FTXの弁護団は、スリー・アローズ・キャピタルの損失は市場の価格変動と、同社自身の資金引き出しに起因するものであり、FTXの行為によるものではないと主張している。
この申し立ては、両社の破産手続きにおける新たな火種となっている。
請求額を巡る対立とFTXの反論
スリー・アローズ・キャピタルは当初、1億2000万ドルの請求を提出していた。
しかしその後、FTXが破綻直前にスリー・アローズ・キャピタルの資産15億3000万ドル相当を清算したとして、請求額を大幅に増額した。
これに対しFTX側は、スリー・アローズ・キャピタルの主張を強く否定している。
FTXによると、当時のスリー・アローズ・キャピタルの口座価値は、7億3300万ドルの証拠金負債を含めると、わずか2億8400万ドルだった。

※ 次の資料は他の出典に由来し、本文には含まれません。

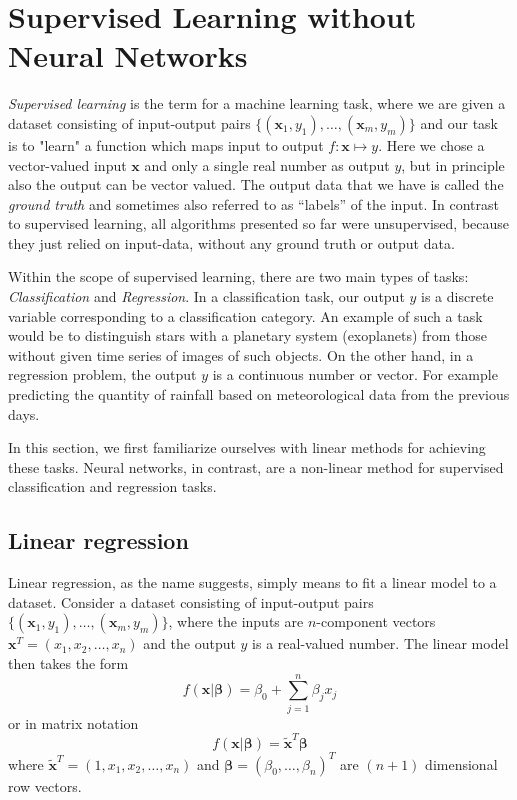 \section{Supervised Learning without Neural Networks}
\label{sec: linear methods for supervised learning}
\textit{Supervised learning} is the term for a machine learning task, where we are given a dataset consisting of input-output pairs $\lbrace(\bm{x}_{1}, y_{1}), \dots, (\bm{x}_{m}, y_{m})\rbrace$ and our task is to "learn" a function which maps input to output $f: \bm{x} \mapsto y$. Here we chose a vector-valued input $\bm{x}$ and only a single real number as output $y$, but in principle also the output can be vector valued. The output data that we have is called the \emph{ground truth} and sometimes also referred to as ``labels'' of the input. In contrast to supervised learning, all algorithms presented so far were unsupervised, because they just relied on input-data, without any ground truth or output data.
 
Within the scope of supervised learning, there are two main types of tasks: \textit{Classification} and \textit{Regression}. In a classification task, our output $y$ is a discrete variable corresponding to a classification category. An example of such a task would be to distinguish stars with a planetary system (exoplanets) from those without given time series of images of such objects. On the other hand, in a regression problem, the output $y$ is a continuous number or vector. For example predicting the quantity of rainfall based on meteorological data from the previous days.

In this section, we first familiarize ourselves with linear methods for achieving these tasks. Neural networks, in contrast, are a non-linear method for supervised classification and regression tasks.

\subsection{Linear regression}\label{sec:linear regression}
Linear regression, as the name suggests, simply means to fit a linear model to a dataset. Consider a dataset consisting of input-output pairs  $\lbrace(\bm{x}_{1}, y_{1}), \dots, (\bm{x}_{m}, y_{m})\rbrace$, where the inputs are $n$-component vectors $\boldsymbol{x}^{T} = (x_1, x_2, \dots , x_n)$ and the output $y$ is a real-valued number. The linear model then takes the form
\begin{equation} \label{eqn: Univariate Linear Model}
     f(\boldsymbol{x}|\bm{\beta}) = \beta_0 + \sum_{j=1}^{n} \beta_{j}x_{j} 
\end{equation}
or in matrix notation
\begin{equation}\label{eqn: Univariate Linear Model Matrix Form}
    f(\boldsymbol{x}|\bm{\beta}) = \tilde{\bm{x}}^{T}\bm{\beta}
\end{equation}
where $\bm{\tilde{x}}^{T} = (1, x_1, x_2, \dots , x_n)$ 
and $\bm{\beta} = (\beta_0, \dots, \beta_n)^{T}$ are $(n+1)$ dimensional row vectors. %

FTXが6月に提出した94ページにわたる異議申立書では、スリー・アローズ・キャピタルの請求は不合理で支持できないと指摘されている。
具体的には、損失のうち2億2200万ドルは価格下落によるもので、6000万ドルはスリー・アローズ・キャピタル自身が引き出した資金だと主張した。
スリー・アローズ・キャピタルがレバレッジ関連の負債を無視し、不当に請求額を水増ししていると非難した。
こうした価格の変動は、ビットコイン(BTC)をはじめとする市場全体の動きと連動していた側面もある。
裁判所の判断と他の債権者への影響
デラウェア州の連邦破産裁判所は3月13日、FTXの反対を退け、スリー・アローズ・キャピタルが請求額を修正することを許可した。
裁判所は、スリー・アローズ・キャピタルが提出した新証拠が根底にある争点に関連していると判断し、厳格な提出期限よりも公正さを優先した形だ。
この決定は、他の債権者に大きな影響を及ぼす。
FTXのルイス・ドリニーCFOは、スリー・アローズ・キャピタルの請求が認められれば、破産財団の負債が20%増加し、他の顧客や債権者への返済額が減少すると警告している。
このような大手取引所の破綻は、多くの資本家にとって安全な仮想通貨取引所おすすめの選定基準を改めて考える機会となった。
今回の法廷闘争は、仮想通貨プラットフォームとレバレッジを多用する取引会社との間の緊張関係を浮き彫りにした。
FTXは、破綻前にスリー・アローズ・キャピタルに対してリスクに関する公正な警告を行っていたと強調している。